Joe Biden — bless him — is a horrible comedian, but he loves to tell jokes! Biden makes what I like to call “grandpa jokes” — that is, jokes that are meant to seem hip and “with it,” but are just really, really awkward for everyone involved.

Last March, Biden was asked to give a “comic performance” at the 2010 Radio & Television Correspondents’ Dinner, and while his jokes were on point, there was this weird moms-who-shop-at-Abercrombie quality to them, like when he told Massachusetts Sen. Scott Brown he had the difficult task of replacing “the sexiest man in the Senate.” A little weird, a little awkward, very grandpa-esque. And if I were Scott Brown, I think I would have felt more than a little creeped out.

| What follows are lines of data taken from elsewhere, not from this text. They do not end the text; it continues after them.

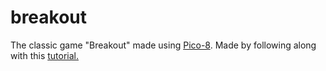
# breakout

The classic game "Breakout" made using [Pico-8](https://www.lexaloffle.com/pico-8.php).
Made by following along with this [tutorial.](https://www.youtube.com/playlist?list=PLea8cjCua_P0qjjiG8G5FBgqwpqMU7rBk)
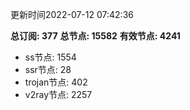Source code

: 更新时间2022-07-12 07:42:36

**总订阅: 377**
**总节点: 15582**
**有效节点: 4241**
- ss节点: 1554
- ssr节点: 28
- trojan节点: 402
- v2ray节点: 2257
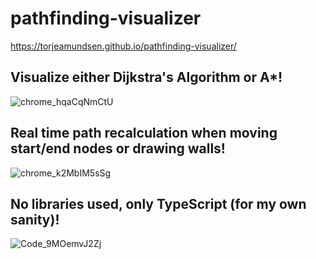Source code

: # pathfinding-visualizer
https://torjeamundsen.github.io/pathfinding-visualizer/

## Visualize either Dijkstra's Algorithm or A*!
![chrome_hqaCqNmCtU](https://github.com/TorjeAmundsen/pathfinding-visualizer/assets/14235956/89a73b06-3572-44ef-abc0-47d23bbc5060)

## Real time path recalculation when moving start/end nodes or drawing walls!
![chrome_k2MbIM5sSg](https://github.com/TorjeAmundsen/pathfinding-visualizer/assets/14235956/21ed2fdc-945c-40fb-80fa-794a93b31c75)

## No libraries used, only TypeScript (for my own sanity)!
![Code_9MOemvJ2Zj](https://github.com/TorjeAmundsen/pathfinding-visualizer/assets/14235956/df7d6f92-85a4-4ca8-9b13-a4846e3dbaef)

Owing to the fact that we know many politicians lack a sense of humor, there are also those strange times when we aren’t exactly sure if a politician is joking or just being inappropriate and eccentric. This occurred, for example, when “Real Time with Bill Maher” showed a clip of Delaware senatorial candidate Christine O’Donnell saying one of her first dates was with a witch at a satanic altar.

According to MSNBC, “The context of what led to the comment is not clear and O’Donnell is laughing while she talks about witchcraft.”

Is this a joke, and if so, why does it lack a punchline? Is O’Donnell in fact a witch? These are the questions that keep me up at night.

That being said, there are, of course, politicians who are witty, which brings me to my second reason why politicians can’t be funny: There is a large portion of the American population that doesn’t have a sense of humor.

You know the type — Debbie Downers, Stuffy Sallys, those people you never want to play Apples to Apples with because they vote “ice cream” as the most suitable noun for the adjective “tasty.” Just for simplicity’s sake, let’s call them literalists, because they take everything painfully literally.

Literalness, of course, leads to political correctness. And political correctness is the No. 1 killer of humor.

Just ask Barack Obama, who has taken flak for his jokes about the Special Olympics, Nancy Reagan holding séances in the White House and, of course, his malicious attacks on the oft-persecuted tanning community, and its hapless victims, Nicole “Snooki” Polizzi and Rep. John Boehner.

I don’t, however, think Obama was joking when he called Kanye West “a jackass.”

Literalism is especially troublesome because, for whatever reason, politicians and pundits love to make jokes about other politicians and pundits dying, going missing, having freak hiking accidents, developing dissociative fugue, etc. etc.

Naturally the literalists take these remarks to mean that certain politicians actually want to kill other politicians, like when New Hampshire state Rep. Timothy Horrigan, following the Alaska plane crash that killed former Sen. Ted Stevens, remarked on his Facebook, “Well a dead Palin wd be even more dangerous than a live one … she is all about her myth & if she was dead she cldn’t commit any more gaffes,” according to CBS News.

Horrigan resigned shortly after.

Or when Senate Minority Whip Jon Kyl, R-Ariz., joked at a National Republican Senatorial Committee retreat: “So Obama, Pelosi and Reid are in a row boat, and it springs a leak and starts to sink. Who gets saved?” Answer: “The American people.”

This is, perhaps, a joke best told in private discussion. Or just not at all.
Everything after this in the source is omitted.